Data scientists now orchestrate once and can quickly reuse that orchestration across multiple workspaces or domains. They can also leverage custom library capabilities. “If you’re working in a notebook environment where data processing features require custom libraries, Lakeflow Jobs enables us to do that,” said Hamenoo. “We can install or assign custom libraries to our workflows, and that capability is available to every object within the pipeline. That’s a great benefit to us.”

Lakeflow Jobs is also helping Corning quantify resource usage and costs and quickly identify optimization opportunities. “That enables us to reduce costs and enhance workload performance,” added Hamenoo. “Lakeflow Jobs also allows us to observe the full lineage between our Bronze staging environment through our Silver and Gold medallion architecture.”

Additionally, Lakeflow Jobs improved observability, providing Corning data scientists an opportunity to be proactive and catch problems before they become larger issues, while the ability to repair and rerun subsets of directed acyclic graphs (DAGs) allows them to find the cause of a failure without having to restart an entire workflow. Finally, using Databricks enhances Corning’s compute performance, enabling them to scale production data volumes quickly.

Simplifying governance with Unity Catalog

Corning decided to migrate all their workspaces to Unity Catalog due to its ease of use and robust governance capabilities. They previously relied on Privacera for access management and role-based management but found Unity Catalog more advantageous for several reasons. The ability of Unity Catalog to govern various types of data, including ingested, raw, unstructured, structured and SQL code, played a crucial role in their decision. Additionally, the seamless integration of Databricks Assistant with Unity Catalog was a significant benefit.
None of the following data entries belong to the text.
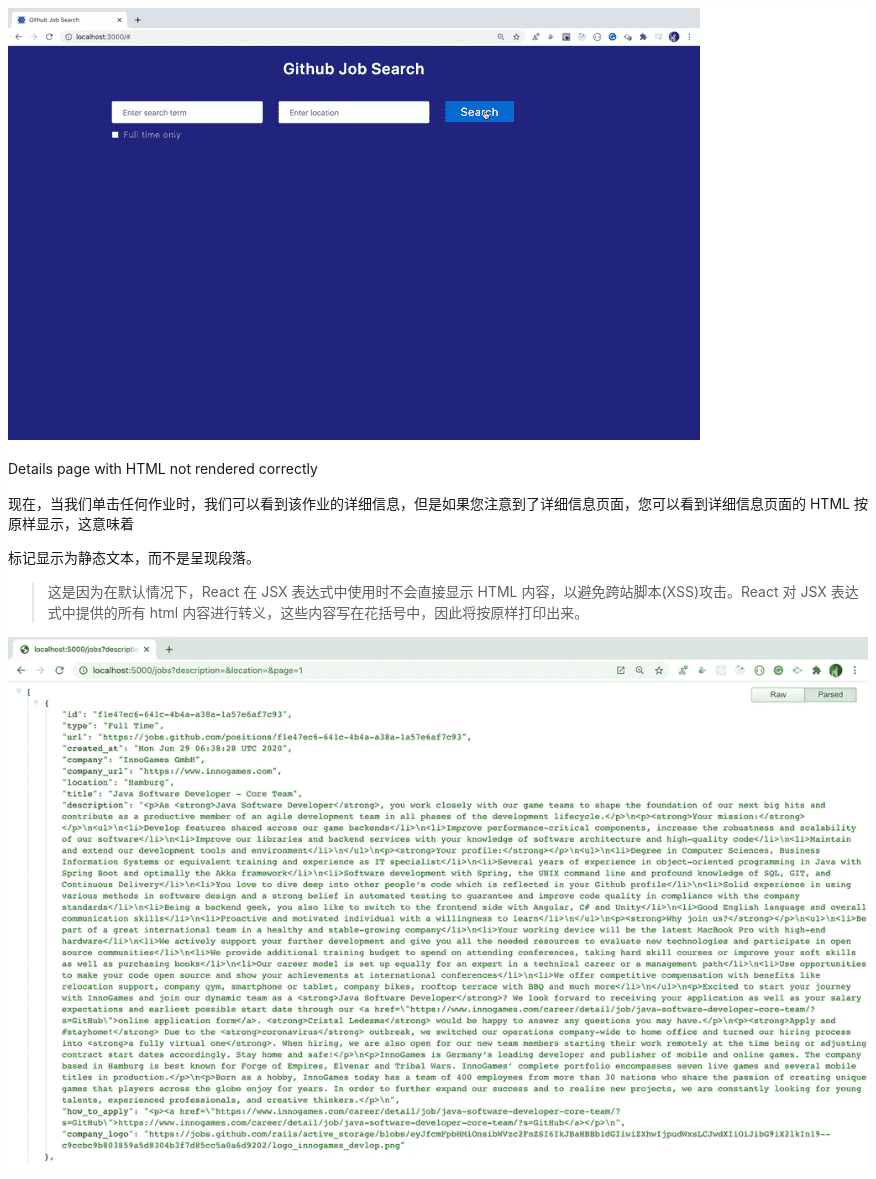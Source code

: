 ![](img/a5f59a66ab4f53f54d3e874c70907bae.png)

Details page with HTML not rendered correctly

现在，当我们单击任何作业时，我们可以看到该作业的详细信息，但是如果您注意到了详细信息页面，您可以看到详细信息页面的 HTML 按原样显示，这意味着

标记显示为静态文本，而不是呈现段落。

> 这是因为在默认情况下，React 在 JSX 表达式中使用时不会直接显示 HTML 内容，以避免跨站脚本(XSS)攻击。React 对 JSX 表达式中提供的所有 html 内容进行转义，这些内容写在花括号中，因此将按原样打印出来。

![](img/d01145639a76152b2ee02a6b9c97733a.png)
One of the primary challenges Corning faced prior to adopting Unity Catalog was the cumbersome process of daily metadata migration or cloning from upper environments to provide raw data for development purposes. This process was time-consuming and complex, often resulting in data duplication across different workspaces. With Unity Catalog, Corning can now bind workspaces and create catalogs accessible from non-production environments for read and write operations, eliminating the need for data duplication. Additionally, harnessing the power of System Tables, Corning built an advanced user metric dashboard that offered a clear view of critical metrics, including the total number of active users in the Databricks system, total daily active users and the cost consumption of Databricks Units (DBUs) by user and division. This level of visibility was a game changer for Corning.

Looking ahead with Databricks Assistant, Lakehouse Federation and serverless compute

“The introduction of Databricks Assistant has truly impressed me. I no longer have to write code. What used to take me one hour to write I did in five minutes. From the advanced users to the basic users at Corning, everyone is amazed by the immediate impact,” stated Hamenoo. At Corning, Databricks Assistant not only saved significant time but also empowered basic users who are not formally trained as programmers and may not consider themselves coders to effectively engage in data engineering tasks.

Corning is previewing Lakehouse Federation, which allows them to access data using Google BigQuery without the need for ingestion, further simplifying their data management processes.

Data teams have also started experimenting with serverless compute for Lakeflow Jobs. Hamenoo summarized, “What I’m most looking forward to for serverless Lakeflow Jobs for myself and my team is no longer having to spend time overseeing clusters, policies and upgrades. This shift to serverless will free up valuable bandwidth that was previously dedicated to platform administration.”